- ABOUT THIS EXERCISE -
From the entries below, work out the number of lines that hold the word "uploads", and give that number alone.

BEGIN SUPPLIED MATERIAL

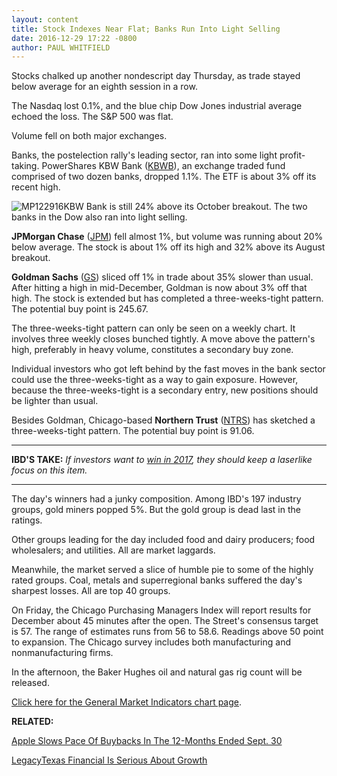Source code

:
 ```yaml
---
layout: content
title: Stock Indexes Near Flat; Banks Run Into Light Selling
date: 2016-12-29 17:22 -0800
author: PAUL WHITFIELD
---
```






Stocks chalked up another nondescript day Thursday, as trade stayed below average for an eighth session in a row.


The Nasdaq lost 0.1%, and the blue chip Dow Jones industrial average echoed the loss. The S&P 500 was flat.


Volume fell on both major exchanges.


Banks, the postelection rally's leading sector, ran into some light profit-taking. PowerShares KBW Bank ([KBWB](https://research.investors.com/quote.aspx?symbol=KBWB)), an exchange traded fund comprised of two dozen banks, dropped 1.1%. The ETF is about 3% off its recent high.


![MP122916](https://www.investors.com/wp-content/uploads/2016/12/MP122916-215x300.png)KBW Bank is still 24% above its October breakout. The two banks in the Dow also ran into light selling.


**JPMorgan Chase** ([JPM](https://research.investors.com/quote.aspx?symbol=JPM)) fell almost 1%, but volume was running about 20% below average. The stock is about 1% off its high and 32% above its August breakout.


**Goldman Sachs** ([GS](https://research.investors.com/quote.aspx?symbol=GS)) sliced off 1% in trade about 35% slower than usual. After hitting a high in mid-December, Goldman is now about 3% off that high. The stock is extended but has completed a three-weeks-tight pattern. The potential buy point is 245.67.


The three-weeks-tight pattern can only be seen on a weekly chart. It involves three weekly closes bunched tightly. A move above the pattern's high, preferably in heavy volume, constitutes a secondary buy zone.


Individual investors who got left behind by the fast moves in the bank sector could use the three-weeks-tight as a way to gain exposure. However, because the three-weeks-tight is a secondary entry, new positions should be lighter than usual.


Besides Goldman, Chicago-based **Northern Trust** ([NTRS](https://research.investors.com/quote.aspx?symbol=NTRS)) has sketched a three-weeks-tight pattern. The potential buy point is 91.06.




---


**IBD'S TAKE:** *If investors want to [win in 2017](https://www.investors.com/how-to-invest/investors-corner/can-trump-revive-reagans-stock-market-magic/), they should keep a laserlike focus on this item.*




---


The day's winners had a junky composition. Among IBD's 197 industry groups, gold miners popped 5%. But the gold group is dead last in the ratings.


Other groups leading for the day included food and dairy producers; food wholesalers; and utilities. All are market laggards.


Meanwhile, the market served a slice of humble pie to some of the highly rated groups. Coal, metals and superregional banks suffered the day's sharpest losses. All are top 40 groups.


On Friday, the Chicago Purchasing Managers Index will report results for December about 45 minutes after the open. The Street's consensus target is 57. The range of estimates runs from 56 to 58.6. Readings above 50 point to expansion. The Chicago survey includes both manufacturing and nonmanufacturing firms.


In the afternoon, the Baker Hughes oil and natural gas rig count will be released.


[Click here for the General Market Indicators chart page](https://www.investors.com/wp-content/uploads/2016/12/IBD2912161937GMI.pdf).


**RELATED:**


[Apple Slows Pace Of Buybacks In The 12-Months Ended Sept. 30](https://www.investors.com/news/technology/apple-comcast-intel-stocks-climb-even-as-buybacks-slow/)


[LegacyTexas Financial Is Serious About Growth](https://www.investors.com/stock-lists/stock-spotlight/since-its-2015-transformation-this-dallas-bank-is-serious-about-growth/)




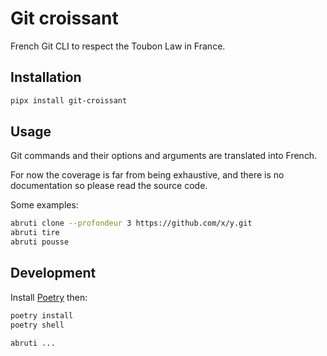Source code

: # Git croissant

French Git CLI to respect the Toubon Law in France.

## Installation

```bash
pipx install git-croissant
```

## Usage

Git commands and their options and arguments are translated into French.

For now the coverage is far from being exhaustive, and there is no documentation so please read the source code.

Some examples:

```bash
abruti clone --profondeur 3 https://github.com/x/y.git
abruti tire
abruti pousse
```

## Development

Install [Poetry](https://python-poetry.org/) then:

```bash
poetry install
poetry shell

abruti ...
```
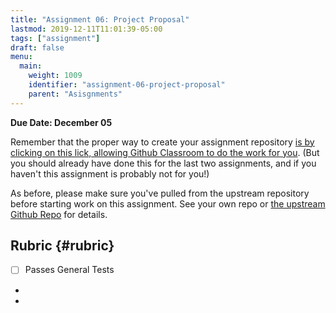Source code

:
 ```yaml
---
title: "Assignment 06: Project Proposal"
lastmod: 2019-12-11T11:01:39-05:00
tags: ["assignment"]
draft: false
menu:
  main:
    weight: 1009
    identifier: "assignment-06-project-proposal"
    parent: "Asisgnments"
---
```


**Due Date: December 05**

Remember that the proper way to create your assignment repository [is by clicking on this lick, allowing Github Classroom to do the work for you](https://classroom.github.com/a/oC6%5F7PJk). (But you should already have done this for the last two assignments, and if you haven't this assignment is probably not for you!)

As before, please make sure you've pulled from the upstream repository before starting work on this assignment.  See your own repo or [the upstream Github Repo](https://github.com/DigitalHistory/advanced-topics/tree/master/project-proposal) for details.


## Rubric {#rubric}

-   [ ] Passes General Tests

-


-

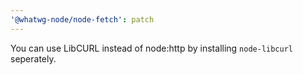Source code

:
 ```yaml
---
'@whatwg-node/node-fetch': patch
---
```


You can use LibCURL instead of node:http by installing `node-libcurl` seperately.

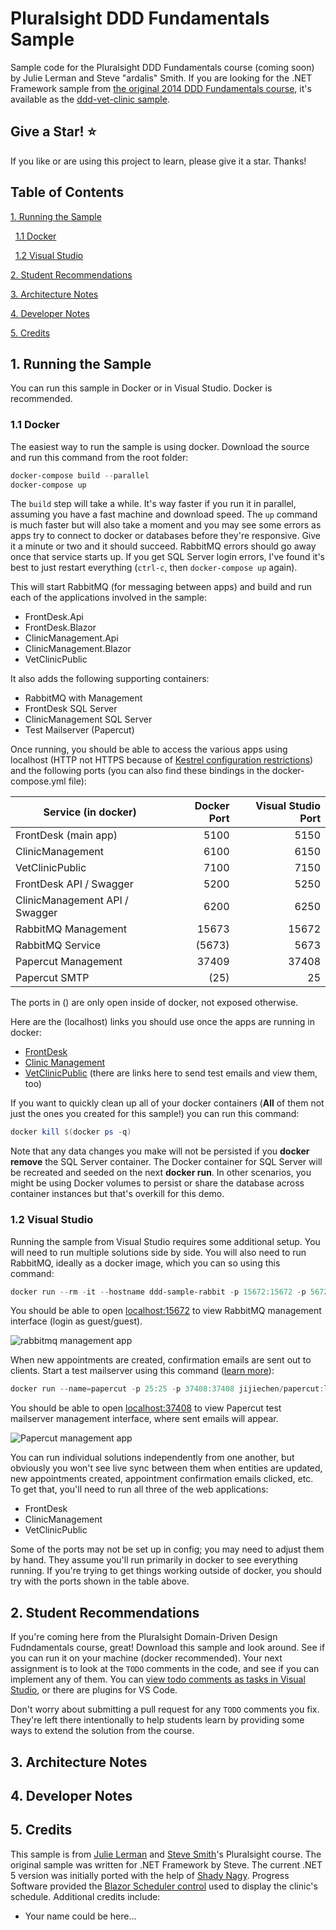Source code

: # Pluralsight DDD Fundamentals Sample

Sample code for the Pluralsight DDD Fundamentals course (coming soon) by Julie Lerman and Steve "ardalis" Smith. If you are looking for the .NET Framework sample from [the original 2014 DDD Fundamentals course](https://app.pluralsight.com/library/courses/domain-driven-design-fundamentals), it's available as the [ddd-vet-clinic sample](https://github.com/ardalis/ddd-vet-sample).

## Give a Star! :star:

If you like or are using this project to learn, please give it a star. Thanks!

## Table of Contents

[1. Running the Sample](#1-running-the-sample)

&nbsp;&nbsp;[1.1 Docker](#11-docker)

&nbsp;&nbsp;[1.2 Visual Studio](#12-visual-studio)

[2. Student Recommendations](#2-student-recommendations)

[3. Architecture Notes](#3-architecture-notes)

[4. Developer Notes](#4-developer-notes)

[5. Credits](#5-credits)

## 1. Running the Sample

You can run this sample in Docker or in Visual Studio. Docker is recommended.

### 1.1 Docker

The easiest way to run the sample is using docker. Download the source and run this command from the root folder:

```powershell
docker-compose build --parallel
docker-compose up
```

The `build` step will take a while. It's way faster if you run it in parallel, assuming you have a fast machine and download speed. The `up` command is much faster but will also take a moment and you may see some errors as apps try to connect to docker or databases before they're responsive. Give it a minute or two and it should succeed. RabbitMQ errors should go away once that service starts up. If you get SQL Server login errors, I've found it's best to just restart everything (`ctrl-c`, then `docker-compose up` again).

This will start RabbitMQ (for messaging between apps) and build and run each of the applications involved in the sample:

- FrontDesk.Api
- FrontDesk.Blazor
- ClinicManagement.Api
- ClinicManagement.Blazor
- VetClinicPublic

It also adds the following supporting containers:

- RabbitMQ with Management
- FrontDesk SQL Server
- ClinicManagement SQL Server
- Test Mailserver (Papercut)

Once running, you should be able to access the various apps using localhost (HTTP not HTTPS because of [Kestrel configuration restrictions](https://docs.microsoft.com/en-us/aspnet/core/security/docker-compose-https)) and the following ports (you can also find these bindings in the docker-compose.yml file):

| Service (in docker)            | Docker Port    | Visual Studio Port |
|--------------------------------|---------------:|-------------------:|
| FrontDesk (main app)           |           5100 |               5150 |
| ClinicManagement               |           6100 |               6150 |
| VetClinicPublic                |           7100 |               7150 |
| FrontDesk API / Swagger        |           5200 |               5250 |
| ClinicManagement API / Swagger |           6200 |               6250 |
| RabbitMQ Management            |          15673 |              15672 |
| RabbitMQ Service               |         (5673) |               5673 |
| Papercut Management            |          37409 |              37408 |
| Papercut SMTP                  |           (25) |                 25 |

The ports in () are only open inside of docker, not exposed otherwise.

Here are the (localhost) links you should use once the apps are running in docker:

- [FrontDesk](http://localhost:5100)
- [Clinic Management](http://localhost:6100/clients)
- [VetClinicPublic](http://localhost:7100/) (there are links here to send test emails and view them, too)

If you want to quickly clean up all of your docker containers (**All** of them not just the ones you created for this sample!) you can run this command:

```powershell
docker kill $(docker ps -q)
```
Note that any data changes you make will not be persisted if you **docker remove** the SQL Server container. The Docker container for SQL Server will be recreated and seeded on the next **docker run**. In other scenarios, you might be using Docker volumes to persist or share the database across container instances but that's overkill for this demo.

### 1.2 Visual Studio

Running the sample from Visual Studio requires some additional setup. You will need to run multiple solutions side by side. You will also need to run RabbitMQ, ideally as a docker image, which you can so using this command:

```powershell
docker run --rm -it --hostname ddd-sample-rabbit -p 15672:15672 -p 5672:5672 rabbitmq:3-management
```

You should be able to open [localhost:15672](http://localhost:15672/#/) to view RabbitMQ management interface (login as guest/guest).

![rabbitmq management app](https://user-images.githubusercontent.com/782127/112649139-8a943b00-8e20-11eb-8bd5-1bfb15a9a90d.png)

When new appointments are created, confirmation emails are sent out to clients. Start a test mailserver using this command ([learn more](https://ardalis.com/configuring-a-local-test-email-server/)):

```powershell
docker run --name=papercut -p 25:25 -p 37408:37408 jijiechen/papercut:latest
```

You should be able to open [localhost:37408](http://localhost:37408) to view Papercut test mailserver management interface, where sent emails will appear.

![Papercut management app](https://user-images.githubusercontent.com/5007120/113427976-fb4cd180-93a3-11eb-826e-9ba2b76466c0.png)

You can run individual solutions independently from one another, but obviously you won't see live sync between them when entities are updated, new appointments created, appointment confirmation emails clicked, etc. To get that, you'll need to run all three of the web applications:

- FrontDesk
- ClinicManagement
- VetClinicPublic

Some of the ports may not be set up in config; you may need to adjust them by hand. They assume you'll run primarily in docker to see everything running. If you're trying to get things working outside of docker, you should try with the ports shown in the table above.

## 2. Student Recommendations

If you're coming here from the Pluralsight Domain-Driven Design Fudndamentals course, great! Download this sample and look around. See if you can run it on your machine (docker recommended). Your next assignment is to look at the `TODO` comments in the code, and see if you can implement any of them. You can [view todo comments as tasks in Visual Studio](https://ardalis.com/tracking-tasks-in-visual-studio/), or there are plugins for VS Code.

Don't worry about submitting a pull request for any `TODO` comments you fix. They're left there intentionally to help students learn by providing some ways to extend the solution from the course.

## 3. Architecture Notes

## 4. Developer Notes

## 5. Credits

This sample is from [Julie Lerman](https://www.pluralsight.com/authors/julie-lerman) and [Steve Smith](https://www.pluralsight.com/authors/steve-smith)'s Pluralsight course. The original sample was written for .NET Framework by Steve. The current .NET 5 version was initially ported with the help of [Shady Nagy](https://twitter.com/ShadyNagy_). Progress Software provided the [Blazor Scheduler control](https://www.telerik.com/blazor-ui/scheduler) used to display the clinic's schedule. Additional credits include:

- Your name could be here...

END SUPPLIED MATERIAL

- SOLVED PROBLEM -
2